▶ _Exercise description_: Without including any pictures, give back all of the data exactly.

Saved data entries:
══════════════════════════════

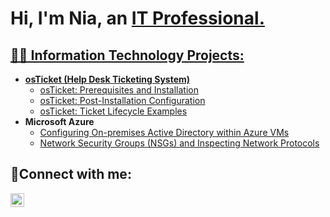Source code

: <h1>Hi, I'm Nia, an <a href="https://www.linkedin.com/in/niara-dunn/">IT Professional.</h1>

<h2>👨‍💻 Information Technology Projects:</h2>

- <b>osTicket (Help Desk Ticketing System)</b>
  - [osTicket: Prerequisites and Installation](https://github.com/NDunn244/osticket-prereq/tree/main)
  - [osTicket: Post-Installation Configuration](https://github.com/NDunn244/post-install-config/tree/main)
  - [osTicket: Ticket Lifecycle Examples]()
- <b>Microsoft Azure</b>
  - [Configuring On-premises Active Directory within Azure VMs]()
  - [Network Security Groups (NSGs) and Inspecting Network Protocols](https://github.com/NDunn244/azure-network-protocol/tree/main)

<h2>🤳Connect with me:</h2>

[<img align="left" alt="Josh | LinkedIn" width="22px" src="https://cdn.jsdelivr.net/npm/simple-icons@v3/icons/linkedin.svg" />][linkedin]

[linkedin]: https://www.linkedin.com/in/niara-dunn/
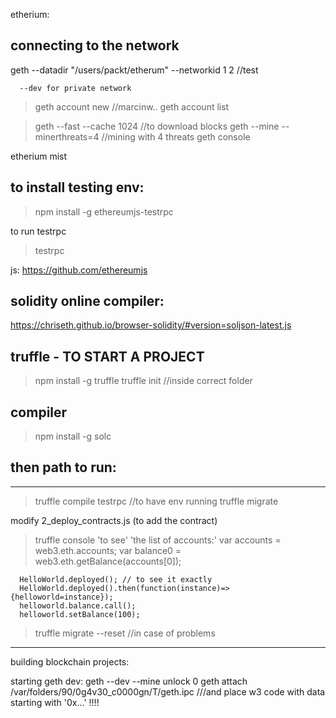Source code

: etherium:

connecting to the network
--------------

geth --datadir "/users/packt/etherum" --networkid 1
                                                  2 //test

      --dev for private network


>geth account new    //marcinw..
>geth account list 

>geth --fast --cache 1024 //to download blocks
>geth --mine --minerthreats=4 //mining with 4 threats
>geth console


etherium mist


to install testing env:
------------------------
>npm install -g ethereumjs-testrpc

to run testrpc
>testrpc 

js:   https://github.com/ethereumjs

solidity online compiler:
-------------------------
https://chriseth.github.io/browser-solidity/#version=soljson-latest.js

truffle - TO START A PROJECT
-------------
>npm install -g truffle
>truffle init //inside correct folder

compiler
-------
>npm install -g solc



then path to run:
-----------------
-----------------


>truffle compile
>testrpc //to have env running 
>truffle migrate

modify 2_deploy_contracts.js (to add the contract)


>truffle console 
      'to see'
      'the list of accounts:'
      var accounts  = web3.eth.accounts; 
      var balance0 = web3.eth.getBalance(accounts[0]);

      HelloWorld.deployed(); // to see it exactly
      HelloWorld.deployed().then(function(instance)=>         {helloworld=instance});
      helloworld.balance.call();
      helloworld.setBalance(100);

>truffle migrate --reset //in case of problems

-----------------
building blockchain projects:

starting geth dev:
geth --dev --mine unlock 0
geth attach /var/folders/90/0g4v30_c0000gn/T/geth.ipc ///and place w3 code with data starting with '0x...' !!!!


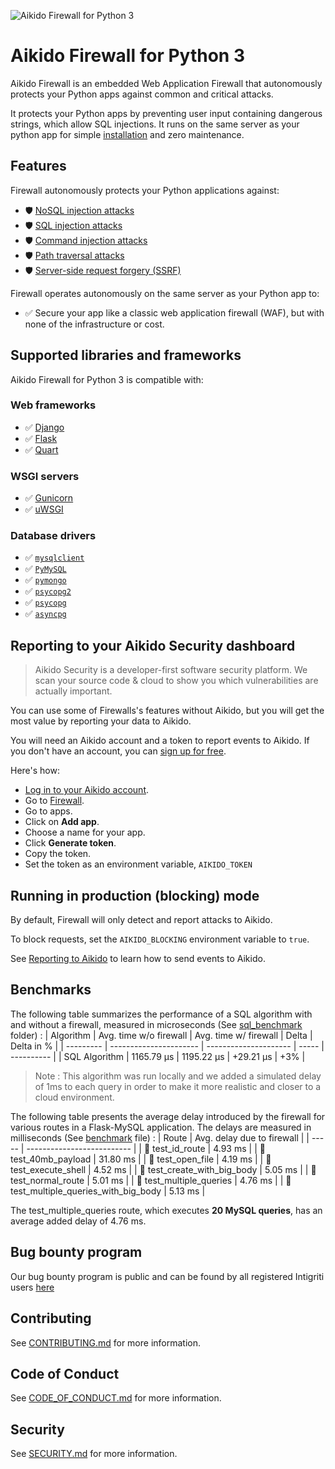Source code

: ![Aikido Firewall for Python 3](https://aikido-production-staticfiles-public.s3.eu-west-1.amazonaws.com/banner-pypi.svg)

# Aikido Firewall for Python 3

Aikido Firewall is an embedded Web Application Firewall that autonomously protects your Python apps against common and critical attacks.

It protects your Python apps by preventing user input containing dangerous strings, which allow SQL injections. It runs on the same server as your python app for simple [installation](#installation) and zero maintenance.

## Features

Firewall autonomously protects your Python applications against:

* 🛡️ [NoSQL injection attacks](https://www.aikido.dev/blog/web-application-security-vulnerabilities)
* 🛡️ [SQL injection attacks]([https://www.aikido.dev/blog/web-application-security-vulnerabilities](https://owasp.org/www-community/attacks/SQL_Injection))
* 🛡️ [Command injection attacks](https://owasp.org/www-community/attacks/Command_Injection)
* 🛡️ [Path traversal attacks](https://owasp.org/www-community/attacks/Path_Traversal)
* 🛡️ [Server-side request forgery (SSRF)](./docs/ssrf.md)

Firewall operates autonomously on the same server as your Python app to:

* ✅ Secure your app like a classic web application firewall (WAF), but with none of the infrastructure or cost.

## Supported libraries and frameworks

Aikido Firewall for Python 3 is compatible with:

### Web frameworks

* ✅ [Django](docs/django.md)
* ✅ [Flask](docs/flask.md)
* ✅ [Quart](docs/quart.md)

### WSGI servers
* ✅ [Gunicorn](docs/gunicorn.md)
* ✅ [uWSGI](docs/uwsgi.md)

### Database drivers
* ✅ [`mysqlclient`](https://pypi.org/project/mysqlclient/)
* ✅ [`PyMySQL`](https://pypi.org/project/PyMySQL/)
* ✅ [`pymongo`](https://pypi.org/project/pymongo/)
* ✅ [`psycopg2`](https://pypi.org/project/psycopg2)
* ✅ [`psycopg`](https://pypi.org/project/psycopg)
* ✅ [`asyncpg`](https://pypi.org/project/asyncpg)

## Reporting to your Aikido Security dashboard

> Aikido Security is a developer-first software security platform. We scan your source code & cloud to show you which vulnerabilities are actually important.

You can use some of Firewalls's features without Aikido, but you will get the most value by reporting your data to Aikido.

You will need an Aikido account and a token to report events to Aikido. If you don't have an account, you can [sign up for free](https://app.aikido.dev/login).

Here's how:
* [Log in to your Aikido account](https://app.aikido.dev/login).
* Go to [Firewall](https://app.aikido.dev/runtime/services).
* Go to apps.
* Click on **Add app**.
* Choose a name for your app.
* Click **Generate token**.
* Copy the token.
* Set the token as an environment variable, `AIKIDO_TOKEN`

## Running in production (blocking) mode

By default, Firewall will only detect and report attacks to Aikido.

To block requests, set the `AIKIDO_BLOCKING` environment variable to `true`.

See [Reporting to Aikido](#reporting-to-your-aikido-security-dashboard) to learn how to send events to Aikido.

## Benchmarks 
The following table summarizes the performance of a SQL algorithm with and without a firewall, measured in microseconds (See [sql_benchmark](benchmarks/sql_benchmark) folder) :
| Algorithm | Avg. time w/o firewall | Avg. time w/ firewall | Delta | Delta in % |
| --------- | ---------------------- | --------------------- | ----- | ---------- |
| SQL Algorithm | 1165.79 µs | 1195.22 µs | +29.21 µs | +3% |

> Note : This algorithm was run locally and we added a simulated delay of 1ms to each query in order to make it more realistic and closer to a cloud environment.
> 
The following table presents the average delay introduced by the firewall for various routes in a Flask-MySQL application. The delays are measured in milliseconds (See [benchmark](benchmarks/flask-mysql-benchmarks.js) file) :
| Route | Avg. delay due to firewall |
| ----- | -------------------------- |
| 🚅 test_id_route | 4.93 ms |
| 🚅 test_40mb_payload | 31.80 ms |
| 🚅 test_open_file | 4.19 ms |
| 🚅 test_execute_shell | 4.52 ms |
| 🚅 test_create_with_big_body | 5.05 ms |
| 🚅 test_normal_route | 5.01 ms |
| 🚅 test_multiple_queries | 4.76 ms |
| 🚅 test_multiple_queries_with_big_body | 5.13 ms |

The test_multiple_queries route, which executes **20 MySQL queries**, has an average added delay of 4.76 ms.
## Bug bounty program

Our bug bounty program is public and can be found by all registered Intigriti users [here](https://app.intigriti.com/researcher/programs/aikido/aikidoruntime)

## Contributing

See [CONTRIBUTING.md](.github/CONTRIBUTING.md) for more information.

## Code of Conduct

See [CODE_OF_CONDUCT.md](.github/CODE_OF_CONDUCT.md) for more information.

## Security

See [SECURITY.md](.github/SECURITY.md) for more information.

══════════════════════════════

▶ _Solution for this task_:
Source code

: <h1>Hi, I'm Nia, an <a href="https://www.linkedin.com/in/niara-dunn/">IT Professional.</h1>

<h2>👨‍💻 Information Technology Projects:</h2>

- <b>osTicket (Help Desk Ticketing System)</b>
  - [osTicket: Prerequisites and Installation](https://github.com/NDunn244/osticket-prereq/tree/main)
  - [osTicket: Post-Installation Configuration](https://github.com/NDunn244/post-install-config/tree/main)
  - [osTicket: Ticket Lifecycle Examples]()
- <b>Microsoft Azure</b>
  - [Configuring On-premises Active Directory within Azure VMs]()
  - [Network Security Groups (NSGs) and Inspecting Network Protocols](https://github.com/NDunn244/azure-network-protocol/tree/main)

<h2>🤳Connect with me:</h2>

[<img align="left" alt="Josh | LinkedIn" width="22px" src="https://cdn.jsdelivr.net/npm/simple-icons@v3/icons/linkedin.svg" />][linkedin]

[linkedin]: https://www.linkedin.com/in/niara-dunn/
Source code

: etherium:

connecting to the network
--------------

geth --datadir "/users/packt/etherum" --networkid 1
                                                  2 //test

      --dev for private network


>geth account new    //marcinw..
>geth account list 

>geth --fast --cache 1024 //to download blocks
>geth --mine --minerthreats=4 //mining with 4 threats
>geth console


etherium mist


to install testing env:
------------------------
>npm install -g ethereumjs-testrpc

to run testrpc
>testrpc 

js:   https://github.com/ethereumjs

solidity online compiler:
-------------------------
https://chriseth.github.io/browser-solidity/#version=soljson-latest.js

truffle - TO START A PROJECT
-------------
>npm install -g truffle
>truffle init //inside correct folder

compiler
-------
>npm install -g solc



then path to run:
-----------------
-----------------


>truffle compile
>testrpc //to have env running 
>truffle migrate

modify 2_deploy_contracts.js (to add the contract)


>truffle console 
      'to see'
      'the list of accounts:'
      var accounts  = web3.eth.accounts; 
      var balance0 = web3.eth.getBalance(accounts[0]);

      HelloWorld.deployed(); // to see it exactly
      HelloWorld.deployed().then(function(instance)=>         {helloworld=instance});
      helloworld.balance.call();
      helloworld.setBalance(100);

>truffle migrate --reset //in case of problems

-----------------
building blockchain projects:

starting geth dev:
geth --dev --mine unlock 0
geth attach /var/folders/90/0g4v30_c0000gn/T/geth.ipc ///and place w3 code with data starting with '0x...' !!!!


Source code

: ![Aikido Firewall for Python 3](https://aikido-production-staticfiles-public.s3.eu-west-1.amazonaws.com/banner-pypi.svg)

# Aikido Firewall for Python 3

Aikido Firewall is an embedded Web Application Firewall that autonomously protects your Python apps against common and critical attacks.

It protects your Python apps by preventing user input containing dangerous strings, which allow SQL injections. It runs on the same server as your python app for simple [installation](#installation) and zero maintenance.

## Features

Firewall autonomously protects your Python applications against:

* 🛡️ [NoSQL injection attacks](https://www.aikido.dev/blog/web-application-security-vulnerabilities)
* 🛡️ [SQL injection attacks]([https://www.aikido.dev/blog/web-application-security-vulnerabilities](https://owasp.org/www-community/attacks/SQL_Injection))
* 🛡️ [Command injection attacks](https://owasp.org/www-community/attacks/Command_Injection)
* 🛡️ [Path traversal attacks](https://owasp.org/www-community/attacks/Path_Traversal)
* 🛡️ [Server-side request forgery (SSRF)](./docs/ssrf.md)

Firewall operates autonomously on the same server as your Python app to:

* ✅ Secure your app like a classic web application firewall (WAF), but with none of the infrastructure or cost.

## Supported libraries and frameworks

Aikido Firewall for Python 3 is compatible with:

### Web frameworks

* ✅ [Django](docs/django.md)
* ✅ [Flask](docs/flask.md)
* ✅ [Quart](docs/quart.md)

### WSGI servers
* ✅ [Gunicorn](docs/gunicorn.md)
* ✅ [uWSGI](docs/uwsgi.md)

### Database drivers
* ✅ [`mysqlclient`](https://pypi.org/project/mysqlclient/)
* ✅ [`PyMySQL`](https://pypi.org/project/PyMySQL/)
* ✅ [`pymongo`](https://pypi.org/project/pymongo/)
* ✅ [`psycopg2`](https://pypi.org/project/psycopg2)
* ✅ [`psycopg`](https://pypi.org/project/psycopg)
* ✅ [`asyncpg`](https://pypi.org/project/asyncpg)

## Reporting to your Aikido Security dashboard

> Aikido Security is a developer-first software security platform. We scan your source code & cloud to show you which vulnerabilities are actually important.

You can use some of Firewalls's features without Aikido, but you will get the most value by reporting your data to Aikido.

You will need an Aikido account and a token to report events to Aikido. If you don't have an account, you can [sign up for free](https://app.aikido.dev/login).

Here's how:
* [Log in to your Aikido account](https://app.aikido.dev/login).
* Go to [Firewall](https://app.aikido.dev/runtime/services).
* Go to apps.
* Click on **Add app**.
* Choose a name for your app.
* Click **Generate token**.
* Copy the token.
* Set the token as an environment variable, `AIKIDO_TOKEN`

## Running in production (blocking) mode

By default, Firewall will only detect and report attacks to Aikido.

To block requests, set the `AIKIDO_BLOCKING` environment variable to `true`.

See [Reporting to Aikido](#reporting-to-your-aikido-security-dashboard) to learn how to send events to Aikido.

## Benchmarks 
The following table summarizes the performance of a SQL algorithm with and without a firewall, measured in microseconds (See [sql_benchmark](benchmarks/sql_benchmark) folder) :
| Algorithm | Avg. time w/o firewall | Avg. time w/ firewall | Delta | Delta in % |
| --------- | ---------------------- | --------------------- | ----- | ---------- |
| SQL Algorithm | 1165.79 µs | 1195.22 µs | +29.21 µs | +3% |

> Note : This algorithm was run locally and we added a simulated delay of 1ms to each query in order to make it more realistic and closer to a cloud environment.
> 
The following table presents the average delay introduced by the firewall for various routes in a Flask-MySQL application. The delays are measured in milliseconds (See [benchmark](benchmarks/flask-mysql-benchmarks.js) file) :
| Route | Avg. delay due to firewall |
| ----- | -------------------------- |
| 🚅 test_id_route | 4.93 ms |
| 🚅 test_40mb_payload | 31.80 ms |
| 🚅 test_open_file | 4.19 ms |
| 🚅 test_execute_shell | 4.52 ms |
| 🚅 test_create_with_big_body | 5.05 ms |
| 🚅 test_normal_route | 5.01 ms |
| 🚅 test_multiple_queries | 4.76 ms |
| 🚅 test_multiple_queries_with_big_body | 5.13 ms |

The test_multiple_queries route, which executes **20 MySQL queries**, has an average added delay of 4.76 ms.
## Bug bounty program

Our bug bounty program is public and can be found by all registered Intigriti users [here](https://app.intigriti.com/researcher/programs/aikido/aikidoruntime)

## Contributing

See [CONTRIBUTING.md](.github/CONTRIBUTING.md) for more information.

## Code of Conduct

See [CODE_OF_CONDUCT.md](.github/CODE_OF_CONDUCT.md) for more information.

## Security

See [SECURITY.md](.github/SECURITY.md) for more information.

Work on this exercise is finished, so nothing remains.